An Otherwise Delightful Sunday
After a lovely Saturday night, Eclair and I were taking a leisurely Sunday morning drive to breakfast.
She lives in the suburbs, so I was driving on her somewhat unfamiliar turf, but the traffic was light and the cool, misty weather somehow added to the allure.
At a stoplight, we sat gazing at each other in Saturday night's afterglow.
Just then, a Geo Prism tried to slide past my car on the right hand side, cut it too close and sheared off my passenger side power mirror.
We pulled the driver over and I sensed trouble.
The driver was wearing a pajama shirt and had bed-head that closely resembled Buckwheat's from the Little Rascals.
Saeed Fadlalla had freshly arrived from Sudan, and neither he nor his wife could speak more than a dozen words in English.
"May I see your license, please?" I asked.
"Yip yip, jibber, jibber, Gardendale, yik yik, Saeed, me Fadlalla," he replied.
"No, I need your driver's license and proof of insurance, sir." I replied.
"Yip diddy, yik yik, not my car, dibble gibble, yik clik, " he replied.
After pantomiming for 15 minutes about wanting to see his driver's license and proof of insurance, he finally produced for me two documents.
One was a learner's permit, and the other was proof of expired auto insurance. And the Prism? He'd borrowed that from a friend.
I didn't get much more information from the guy, but he did mention he had 60 kids.
"Sixty kids?" I asked. "
"Yes, 60, yes," he said.
"Do you mean six kids?"
"Yes, 60 kids, yes."
He assured me he'd pay to have the mirror replaced.
I did a little head calculating and figured a replacement power mirror for an Acura would run him just short of the GNP of his homeland Sudan.
I considered calling the cops to make a formal report, then I envisioned some good old Texas redneck cop handcuffing poor Saeed and dragging him off to jail while his wife stood by desperately on the street, yikking for help.

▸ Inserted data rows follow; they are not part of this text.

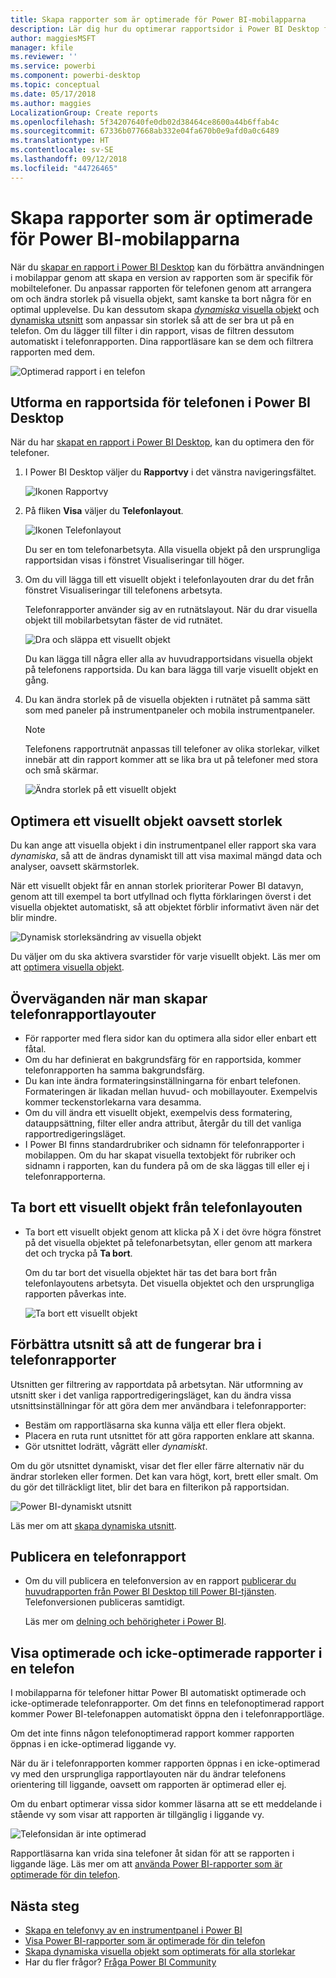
 ```yaml
---
title: Skapa rapporter som är optimerade för Power BI-mobilapparna
description: Lär dig hur du optimerar rapportsidor i Power BI Desktop för Power BI-telefonapparna.
author: maggiesMSFT
manager: kfile
ms.reviewer: ''
ms.service: powerbi
ms.component: powerbi-desktop
ms.topic: conceptual
ms.date: 05/17/2018
ms.author: maggies
LocalizationGroup: Create reports
ms.openlocfilehash: 5f34207640fe0db02d38464ce8600a44b6ffab4c
ms.sourcegitcommit: 67336b077668ab332e04fa670b0e9afd0a0c6489
ms.translationtype: HT
ms.contentlocale: sv-SE
ms.lasthandoff: 09/12/2018
ms.locfileid: "44726465"
---
```

# <a name="create-reports-optimized-for-the-power-bi-phone-apps"></a>Skapa rapporter som är optimerade för Power BI-mobilapparna
När du [skapar en rapport i Power BI Desktop](desktop-report-view.md) kan du förbättra användningen i mobilappar genom att skapa en version av rapporten som är specifik för mobiltelefoner. Du anpassar rapporten för telefonen genom att arrangera om och ändra storlek på visuella objekt, samt kanske ta bort några för en optimal upplevelse. Du kan dessutom skapa [*dynamiska* visuella objekt](#optimize-a-visual-for-any-size) och [dynamiska utsnitt](#enhance-slicers-to-to-work-well-in-phone-reports) som anpassar sin storlek så att de ser bra ut på en telefon. Om du lägger till filter i din rapport, visas de filtren dessutom automatiskt i telefonrapporten. Dina rapportläsare kan se dem och filtrera rapporten med dem.

![Optimerad rapport i en telefon](media/desktop-create-phone-report/desktop-create-phone-report-1.png)

## <a name="lay-out-a-report-page-for-the-phone-in-power-bi-desktop"></a>Utforma en rapportsida för telefonen i Power BI Desktop
När du har [skapat en rapport i Power BI Desktop](desktop-report-view.md), kan du optimera den för telefoner.

1. I Power BI Desktop väljer du **Rapportvy** i det vänstra navigeringsfältet.
   
    ![Ikonen Rapportvy](media/desktop-create-phone-report/desktop-create-phone-report-2.png)
2. På fliken **Visa** väljer du **Telefonlayout**.  
   
    ![Ikonen Telefonlayout](media/desktop-create-phone-report/desktop-create-phone-report-3.png)
   
    Du ser en tom telefonarbetsyta. Alla visuella objekt på den ursprungliga rapportsidan visas i fönstret Visualiseringar till höger.
3. Om du vill lägga till ett visuellt objekt i telefonlayouten drar du det från fönstret Visualiseringar till telefonens arbetsyta.
   
    Telefonrapporter använder sig av en rutnätslayout. När du drar visuella objekt till mobilarbetsytan fäster de vid rutnätet.
   
    ![Dra och släppa ett visuellt objekt](media/desktop-create-phone-report/desktop-create-phone-report-4.gif)
   
    Du kan lägga till några eller alla av huvudrapportsidans visuella objekt på telefonens rapportsida. Du kan bara lägga till varje visuellt objekt en gång.
4. Du kan ändra storlek på de visuella objekten i rutnätet på samma sätt som med paneler på instrumentpaneler och mobila instrumentpaneler.
   
   > [!NOTE]
   > Telefonens rapportrutnät anpassas till telefoner av olika storlekar, vilket innebär att din rapport kommer att se lika bra ut på telefoner med stora och små skärmar.
   > 
   > 
   
   ![Ändra storlek på ett visuellt objekt](media/desktop-create-phone-report/desktop-create-phone-report-5.gif)

## <a name="optimize-a-visual-for-any-size"></a>Optimera ett visuellt objekt oavsett storlek
Du kan ange att visuella objekt i din instrumentpanel eller rapport ska vara *dynamiska*, så att de ändras dynamiskt till att visa maximal mängd data och analyser, oavsett skärmstorlek. 

När ett visuellt objekt får en annan storlek prioriterar Power BI datavyn, genom att till exempel ta bort utfyllnad och flytta förklaringen överst i det visuella objektet automatiskt, så att objektet förblir informativt även när det blir mindre.

![Dynamisk storleksändring av visuella objekt](media/desktop-create-phone-report/desktop-create-phone-report-6.gif)

Du väljer om du ska aktivera svarstider för varje visuellt objekt. Läs mer om att [optimera visuella objekt](visuals/desktop-create-responsive-visuals.md).

## <a name="considerations-when-creating-phone-report-layouts"></a>Överväganden när man skapar telefonrapportlayouter
* För rapporter med flera sidor kan du optimera alla sidor eller enbart ett fåtal. 
* Om du har definierat en bakgrundsfärg för en rapportsida, kommer telefonrapporten ha samma bakgrundsfärg.
* Du kan inte ändra formateringsinställningarna för enbart telefonen. Formateringen är likadan mellan huvud- och mobillayouter. Exempelvis kommer teckenstorlekarna vara desamma.
* Om du vill ändra ett visuellt objekt, exempelvis dess formatering, datauppsättning, filter eller andra attribut, återgår du till det vanliga rapportredigeringsläget.
* I Power BI finns standardrubriker och sidnamn för telefonrapporter i mobilappen. Om du har skapat visuella textobjekt för rubriker och sidnamn i rapporten, kan du fundera på om de ska läggas till eller ej i telefonrapporterna.     

## <a name="remove-a-visual-from-the-phone-layout"></a>Ta bort ett visuellt objekt från telefonlayouten
* Ta bort ett visuellt objekt genom att klicka på X i det övre högra fönstret på det visuella objektet på telefonarbetsytan, eller genom att markera det och trycka på **Ta bort**.
  
   Om du tar bort det visuella objektet här tas det bara bort från telefonlayoutens arbetsyta. Det visuella objektet och den ursprungliga rapporten påverkas inte.
  
   ![Ta bort ett visuellt objekt](media/desktop-create-phone-report/desktop-create-phone-report-7.gif)

## <a name="enhance-slicers-to-work-well-in-phone-reports"></a>Förbättra utsnitt så att de fungerar bra i telefonrapporter
Utsnitten ger filtrering av rapportdata på arbetsytan. När utformning av utsnitt sker i det vanliga rapportredigeringsläget, kan du ändra vissa utsnittsinställningar för att göra dem mer användbara i telefonrapporter:

* Bestäm om rapportläsarna ska kunna välja ett eller flera objekt.
* Placera en ruta runt utsnittet för att göra rapporten enklare att skanna.
* Gör utsnittet lodrätt, vågrätt eller *dynamiskt*. 

Om du gör utsnittet dynamiskt, visar det fler eller färre alternativ när du ändrar storleken eller formen. Det kan vara högt, kort, brett eller smalt. Om du gör det tillräckligt litet, blir det bara en filterikon på rapportsidan. 

![Power BI-dynamiskt utsnitt](media/desktop-create-phone-report/desktop-create-phone-report-8.png)

Läs mer om att [skapa dynamiska utsnitt](power-bi-slicer-filter-responsive.md).

## <a name="publish-a-phone-report"></a>Publicera en telefonrapport
* Om du vill publicera en telefonversion av en rapport [publicerar du huvudrapporten från Power BI Desktop till Power BI-tjänsten](desktop-upload-desktop-files.md). Telefonversionen publiceras samtidigt.
  
    Läs mer om [delning och behörigheter i Power BI](service-how-to-collaborate-distribute-dashboards-reports.md).

## <a name="view-optimized-and-unoptimized-reports-on-a-phone"></a>Visa optimerade och icke-optimerade rapporter i en telefon
I mobilapparna för telefoner hittar Power BI automatiskt optimerade och icke-optimerade telefonrapporter. Om det finns en telefonoptimerad rapport kommer Power BI-telefonappen automatiskt öppna den i telefonrapportläge.

Om det inte finns någon telefonoptimerad rapport kommer rapporten öppnas i en icke-optimerad liggande vy.  

När du är i telefonrapporten kommer rapporten öppnas i en icke-optimerad vy med den ursprungliga rapportlayouten när du ändrar telefonens orientering till liggande, oavsett om rapporten är optimerad eller ej.

Om du enbart optimerar vissa sidor kommer läsarna att se ett meddelande i stående vy som visar att rapporten är tillgänglig i liggande vy.

![Telefonsidan är inte optimerad](media/desktop-create-phone-report/desktop-create-phone-report-9.png)

Rapportläsarna kan vrida sina telefoner åt sidan för att se rapporten i liggande läge. Läs mer om att [använda Power BI-rapporter som är optimerade för din telefon](consumer/mobile/mobile-apps-view-phone-report.md).

## <a name="next-steps"></a>Nästa steg
* [Skapa en telefonvy av en instrumentpanel i Power BI](service-create-dashboard-mobile-phone-view.md)
* [Visa Power BI-rapporter som är optimerade för din telefon](consumer/mobile/mobile-apps-view-phone-report.md)
* [Skapa dynamiska visuella objekt som optimerats för alla storlekar](visuals/desktop-create-responsive-visuals.md)
* Har du fler frågor? [Fråga Power BI Community](http://community.powerbi.com/)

So, I wrote down his useless information, shook his hand, got back in the car and off we went to breakfast. Eclair made such a sweet fuss over my well-being after the wreck, it sort of made the whole thing worthwhile.
I may be out a few hundred bucks replacing that mirror, but Saeed's not in jail, and now he and his wife can resume caring for those 60 kids.